BEGIN SUPPLIED DATA

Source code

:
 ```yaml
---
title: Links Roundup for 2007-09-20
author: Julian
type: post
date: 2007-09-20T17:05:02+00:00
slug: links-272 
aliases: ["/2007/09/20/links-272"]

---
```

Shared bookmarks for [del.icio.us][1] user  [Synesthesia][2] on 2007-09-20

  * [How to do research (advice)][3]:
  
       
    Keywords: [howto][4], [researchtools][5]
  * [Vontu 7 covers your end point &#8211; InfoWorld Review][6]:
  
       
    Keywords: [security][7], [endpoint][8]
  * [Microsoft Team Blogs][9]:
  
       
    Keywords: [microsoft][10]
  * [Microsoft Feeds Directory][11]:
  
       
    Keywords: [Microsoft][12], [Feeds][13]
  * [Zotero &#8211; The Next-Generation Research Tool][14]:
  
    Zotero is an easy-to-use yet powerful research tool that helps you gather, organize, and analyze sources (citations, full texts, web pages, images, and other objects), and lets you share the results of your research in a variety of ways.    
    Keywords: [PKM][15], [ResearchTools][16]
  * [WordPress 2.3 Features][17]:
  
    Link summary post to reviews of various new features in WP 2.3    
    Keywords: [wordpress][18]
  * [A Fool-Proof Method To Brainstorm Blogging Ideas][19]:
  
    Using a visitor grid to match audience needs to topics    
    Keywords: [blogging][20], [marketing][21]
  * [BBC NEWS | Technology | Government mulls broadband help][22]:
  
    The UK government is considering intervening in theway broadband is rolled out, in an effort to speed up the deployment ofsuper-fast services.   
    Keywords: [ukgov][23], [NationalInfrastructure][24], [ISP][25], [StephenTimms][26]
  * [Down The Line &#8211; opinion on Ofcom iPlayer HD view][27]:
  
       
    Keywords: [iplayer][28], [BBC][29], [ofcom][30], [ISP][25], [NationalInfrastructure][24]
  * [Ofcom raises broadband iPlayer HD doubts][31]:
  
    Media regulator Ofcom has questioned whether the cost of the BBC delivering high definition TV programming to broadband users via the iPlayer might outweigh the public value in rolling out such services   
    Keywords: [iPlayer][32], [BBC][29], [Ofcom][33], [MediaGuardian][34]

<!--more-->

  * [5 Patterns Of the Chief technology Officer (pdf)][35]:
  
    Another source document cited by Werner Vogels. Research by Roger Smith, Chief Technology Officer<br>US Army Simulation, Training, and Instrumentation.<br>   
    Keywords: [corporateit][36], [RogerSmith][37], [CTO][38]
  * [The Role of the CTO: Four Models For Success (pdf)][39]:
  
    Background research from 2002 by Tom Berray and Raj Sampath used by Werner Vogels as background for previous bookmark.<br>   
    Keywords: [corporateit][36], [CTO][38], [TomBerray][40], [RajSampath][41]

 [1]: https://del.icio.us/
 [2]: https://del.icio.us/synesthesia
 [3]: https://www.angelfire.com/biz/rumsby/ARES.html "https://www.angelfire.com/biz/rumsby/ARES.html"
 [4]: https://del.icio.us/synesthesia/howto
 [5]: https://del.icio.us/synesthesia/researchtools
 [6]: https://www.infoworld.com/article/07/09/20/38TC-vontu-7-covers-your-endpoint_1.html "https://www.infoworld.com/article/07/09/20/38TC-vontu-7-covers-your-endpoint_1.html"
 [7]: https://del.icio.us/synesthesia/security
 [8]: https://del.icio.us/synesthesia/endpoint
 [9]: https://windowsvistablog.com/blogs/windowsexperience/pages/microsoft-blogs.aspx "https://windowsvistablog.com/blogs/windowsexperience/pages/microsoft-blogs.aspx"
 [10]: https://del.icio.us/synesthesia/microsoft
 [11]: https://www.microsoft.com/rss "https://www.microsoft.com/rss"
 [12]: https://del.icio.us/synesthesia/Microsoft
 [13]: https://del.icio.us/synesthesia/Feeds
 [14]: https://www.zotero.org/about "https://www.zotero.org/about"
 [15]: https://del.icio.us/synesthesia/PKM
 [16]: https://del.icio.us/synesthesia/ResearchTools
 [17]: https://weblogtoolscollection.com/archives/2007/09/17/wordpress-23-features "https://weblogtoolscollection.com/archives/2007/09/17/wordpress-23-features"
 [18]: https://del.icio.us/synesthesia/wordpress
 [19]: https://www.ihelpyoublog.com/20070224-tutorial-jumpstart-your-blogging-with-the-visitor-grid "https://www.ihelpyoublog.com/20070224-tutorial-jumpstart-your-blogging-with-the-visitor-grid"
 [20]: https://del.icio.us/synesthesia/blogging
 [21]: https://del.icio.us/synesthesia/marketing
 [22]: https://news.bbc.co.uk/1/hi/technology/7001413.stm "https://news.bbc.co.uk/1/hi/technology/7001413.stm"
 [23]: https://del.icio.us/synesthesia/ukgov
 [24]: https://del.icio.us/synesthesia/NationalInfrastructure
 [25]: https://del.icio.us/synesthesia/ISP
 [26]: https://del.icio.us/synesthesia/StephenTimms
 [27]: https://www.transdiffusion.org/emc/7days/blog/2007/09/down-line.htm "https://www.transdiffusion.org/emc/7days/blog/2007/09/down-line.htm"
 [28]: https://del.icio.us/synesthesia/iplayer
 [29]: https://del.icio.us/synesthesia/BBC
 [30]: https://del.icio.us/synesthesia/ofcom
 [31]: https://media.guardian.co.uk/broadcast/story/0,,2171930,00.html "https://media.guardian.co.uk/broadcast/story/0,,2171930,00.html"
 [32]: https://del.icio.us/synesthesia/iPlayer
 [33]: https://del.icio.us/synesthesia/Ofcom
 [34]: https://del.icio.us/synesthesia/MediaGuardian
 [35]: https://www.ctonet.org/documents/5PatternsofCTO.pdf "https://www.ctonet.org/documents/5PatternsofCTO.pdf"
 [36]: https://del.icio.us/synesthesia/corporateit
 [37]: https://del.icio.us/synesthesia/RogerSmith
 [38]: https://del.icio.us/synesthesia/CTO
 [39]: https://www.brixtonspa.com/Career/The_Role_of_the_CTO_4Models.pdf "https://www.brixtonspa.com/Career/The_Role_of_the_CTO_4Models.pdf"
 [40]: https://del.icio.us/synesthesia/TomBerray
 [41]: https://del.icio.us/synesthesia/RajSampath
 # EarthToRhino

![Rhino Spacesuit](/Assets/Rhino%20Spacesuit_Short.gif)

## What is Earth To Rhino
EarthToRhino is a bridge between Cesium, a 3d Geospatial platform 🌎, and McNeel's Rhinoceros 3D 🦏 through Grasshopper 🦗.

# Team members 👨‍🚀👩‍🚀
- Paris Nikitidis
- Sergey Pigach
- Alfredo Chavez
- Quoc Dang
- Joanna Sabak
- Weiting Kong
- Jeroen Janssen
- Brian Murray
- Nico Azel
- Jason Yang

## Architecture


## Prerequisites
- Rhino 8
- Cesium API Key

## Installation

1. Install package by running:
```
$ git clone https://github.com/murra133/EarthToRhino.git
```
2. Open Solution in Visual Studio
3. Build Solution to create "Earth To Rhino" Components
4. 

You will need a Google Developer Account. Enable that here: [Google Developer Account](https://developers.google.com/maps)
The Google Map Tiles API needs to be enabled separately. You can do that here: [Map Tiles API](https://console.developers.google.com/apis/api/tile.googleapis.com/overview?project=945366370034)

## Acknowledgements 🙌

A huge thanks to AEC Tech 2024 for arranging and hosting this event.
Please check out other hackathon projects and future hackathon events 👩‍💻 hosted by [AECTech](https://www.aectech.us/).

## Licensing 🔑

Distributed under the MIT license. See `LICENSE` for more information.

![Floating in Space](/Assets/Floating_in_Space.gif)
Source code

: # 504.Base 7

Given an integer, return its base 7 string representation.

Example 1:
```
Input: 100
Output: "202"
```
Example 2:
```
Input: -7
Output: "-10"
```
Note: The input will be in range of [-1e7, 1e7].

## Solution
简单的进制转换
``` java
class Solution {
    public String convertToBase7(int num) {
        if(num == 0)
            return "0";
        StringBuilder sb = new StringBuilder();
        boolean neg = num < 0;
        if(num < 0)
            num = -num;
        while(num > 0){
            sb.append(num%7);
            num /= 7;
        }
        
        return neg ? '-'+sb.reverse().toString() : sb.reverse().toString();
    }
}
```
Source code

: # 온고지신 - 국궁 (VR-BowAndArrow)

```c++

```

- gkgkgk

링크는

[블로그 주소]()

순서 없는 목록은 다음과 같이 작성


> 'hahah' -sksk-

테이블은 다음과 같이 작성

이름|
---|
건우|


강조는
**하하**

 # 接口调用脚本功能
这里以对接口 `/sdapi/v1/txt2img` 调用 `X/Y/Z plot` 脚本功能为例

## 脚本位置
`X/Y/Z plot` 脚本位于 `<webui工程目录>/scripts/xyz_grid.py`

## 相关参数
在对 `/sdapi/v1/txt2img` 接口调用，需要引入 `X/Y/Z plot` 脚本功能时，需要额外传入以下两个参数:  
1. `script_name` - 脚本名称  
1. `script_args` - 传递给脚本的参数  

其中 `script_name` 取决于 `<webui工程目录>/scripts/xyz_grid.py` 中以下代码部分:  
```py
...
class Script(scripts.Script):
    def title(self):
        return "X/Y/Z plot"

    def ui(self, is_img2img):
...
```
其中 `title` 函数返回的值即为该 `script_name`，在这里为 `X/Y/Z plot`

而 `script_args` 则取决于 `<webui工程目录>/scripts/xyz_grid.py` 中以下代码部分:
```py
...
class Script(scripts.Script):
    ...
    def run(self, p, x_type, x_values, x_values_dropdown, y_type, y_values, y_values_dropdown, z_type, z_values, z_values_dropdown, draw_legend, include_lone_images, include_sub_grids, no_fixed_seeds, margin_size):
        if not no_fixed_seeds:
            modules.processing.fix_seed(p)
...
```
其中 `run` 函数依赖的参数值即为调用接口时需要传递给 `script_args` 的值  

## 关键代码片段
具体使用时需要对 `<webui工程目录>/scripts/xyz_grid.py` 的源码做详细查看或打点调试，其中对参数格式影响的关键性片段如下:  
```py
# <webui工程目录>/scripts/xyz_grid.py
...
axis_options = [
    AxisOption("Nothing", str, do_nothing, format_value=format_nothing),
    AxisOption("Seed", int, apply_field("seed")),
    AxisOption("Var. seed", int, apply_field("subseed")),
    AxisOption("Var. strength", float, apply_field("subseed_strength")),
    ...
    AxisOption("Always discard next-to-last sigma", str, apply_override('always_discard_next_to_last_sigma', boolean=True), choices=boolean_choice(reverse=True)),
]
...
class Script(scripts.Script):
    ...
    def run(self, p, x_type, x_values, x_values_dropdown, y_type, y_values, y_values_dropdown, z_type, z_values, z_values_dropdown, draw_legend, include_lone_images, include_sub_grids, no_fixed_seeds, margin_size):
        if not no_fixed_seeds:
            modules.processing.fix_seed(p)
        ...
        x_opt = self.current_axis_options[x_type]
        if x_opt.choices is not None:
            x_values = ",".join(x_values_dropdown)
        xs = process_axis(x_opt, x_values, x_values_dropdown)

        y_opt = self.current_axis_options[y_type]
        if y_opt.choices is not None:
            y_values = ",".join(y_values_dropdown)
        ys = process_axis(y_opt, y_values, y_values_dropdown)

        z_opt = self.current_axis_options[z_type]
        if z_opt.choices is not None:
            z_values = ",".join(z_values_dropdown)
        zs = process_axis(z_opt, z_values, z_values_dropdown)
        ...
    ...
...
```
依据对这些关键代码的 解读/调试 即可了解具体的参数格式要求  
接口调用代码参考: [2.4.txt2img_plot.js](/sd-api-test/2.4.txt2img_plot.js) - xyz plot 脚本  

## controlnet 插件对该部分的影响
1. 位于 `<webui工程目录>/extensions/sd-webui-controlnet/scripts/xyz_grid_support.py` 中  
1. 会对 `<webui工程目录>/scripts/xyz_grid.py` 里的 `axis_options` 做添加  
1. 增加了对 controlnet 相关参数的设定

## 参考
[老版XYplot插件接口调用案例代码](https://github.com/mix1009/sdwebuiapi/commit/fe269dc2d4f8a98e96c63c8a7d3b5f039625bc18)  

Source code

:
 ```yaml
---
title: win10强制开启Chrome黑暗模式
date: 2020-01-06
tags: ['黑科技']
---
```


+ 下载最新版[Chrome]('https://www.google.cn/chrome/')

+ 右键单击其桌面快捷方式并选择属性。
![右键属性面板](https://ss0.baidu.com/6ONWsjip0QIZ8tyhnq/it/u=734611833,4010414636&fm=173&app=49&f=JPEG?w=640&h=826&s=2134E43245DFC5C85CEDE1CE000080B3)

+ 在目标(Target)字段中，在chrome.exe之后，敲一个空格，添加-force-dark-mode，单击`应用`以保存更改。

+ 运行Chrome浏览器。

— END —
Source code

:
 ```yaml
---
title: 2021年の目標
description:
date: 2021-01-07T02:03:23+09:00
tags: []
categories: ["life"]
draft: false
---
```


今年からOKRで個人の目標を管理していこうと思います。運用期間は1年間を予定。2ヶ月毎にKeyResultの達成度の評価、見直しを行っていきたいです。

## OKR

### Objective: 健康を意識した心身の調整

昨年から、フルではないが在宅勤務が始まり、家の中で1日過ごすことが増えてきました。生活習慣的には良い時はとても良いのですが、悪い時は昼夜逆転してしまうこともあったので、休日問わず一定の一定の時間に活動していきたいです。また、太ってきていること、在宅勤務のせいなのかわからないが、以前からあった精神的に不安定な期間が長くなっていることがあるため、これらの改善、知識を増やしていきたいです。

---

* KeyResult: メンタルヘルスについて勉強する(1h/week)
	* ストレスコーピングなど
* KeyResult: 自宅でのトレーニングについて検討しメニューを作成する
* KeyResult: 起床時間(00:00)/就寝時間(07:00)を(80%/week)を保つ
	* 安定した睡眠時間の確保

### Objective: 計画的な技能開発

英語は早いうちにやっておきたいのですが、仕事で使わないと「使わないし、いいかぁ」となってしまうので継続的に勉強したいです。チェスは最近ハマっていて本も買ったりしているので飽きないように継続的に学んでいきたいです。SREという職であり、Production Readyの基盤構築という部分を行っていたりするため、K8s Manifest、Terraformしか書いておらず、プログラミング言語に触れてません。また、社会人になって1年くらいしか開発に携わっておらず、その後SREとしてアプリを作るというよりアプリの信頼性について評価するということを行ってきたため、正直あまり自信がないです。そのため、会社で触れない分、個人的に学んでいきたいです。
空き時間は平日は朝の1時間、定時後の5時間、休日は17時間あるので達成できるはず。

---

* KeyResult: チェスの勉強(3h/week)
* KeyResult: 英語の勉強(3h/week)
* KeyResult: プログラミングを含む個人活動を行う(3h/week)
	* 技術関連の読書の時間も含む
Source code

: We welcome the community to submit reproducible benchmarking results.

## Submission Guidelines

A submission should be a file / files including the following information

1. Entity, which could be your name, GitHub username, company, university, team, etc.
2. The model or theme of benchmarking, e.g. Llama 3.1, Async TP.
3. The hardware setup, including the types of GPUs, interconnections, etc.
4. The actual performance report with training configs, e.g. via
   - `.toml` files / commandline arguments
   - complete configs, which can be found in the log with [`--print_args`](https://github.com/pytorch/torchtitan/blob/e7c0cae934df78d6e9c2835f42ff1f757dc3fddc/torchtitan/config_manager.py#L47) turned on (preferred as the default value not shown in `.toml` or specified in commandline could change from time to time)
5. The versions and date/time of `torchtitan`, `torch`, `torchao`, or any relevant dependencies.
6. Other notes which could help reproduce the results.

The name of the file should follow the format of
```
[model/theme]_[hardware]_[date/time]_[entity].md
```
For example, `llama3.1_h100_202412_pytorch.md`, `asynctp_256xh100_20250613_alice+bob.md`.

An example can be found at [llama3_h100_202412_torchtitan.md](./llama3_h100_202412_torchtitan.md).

END SUPPLIED DATA

## ACTIVITY
In the entries above, how many lines include the word "your"? Only the number should be given.

## ANSWER SPACE
5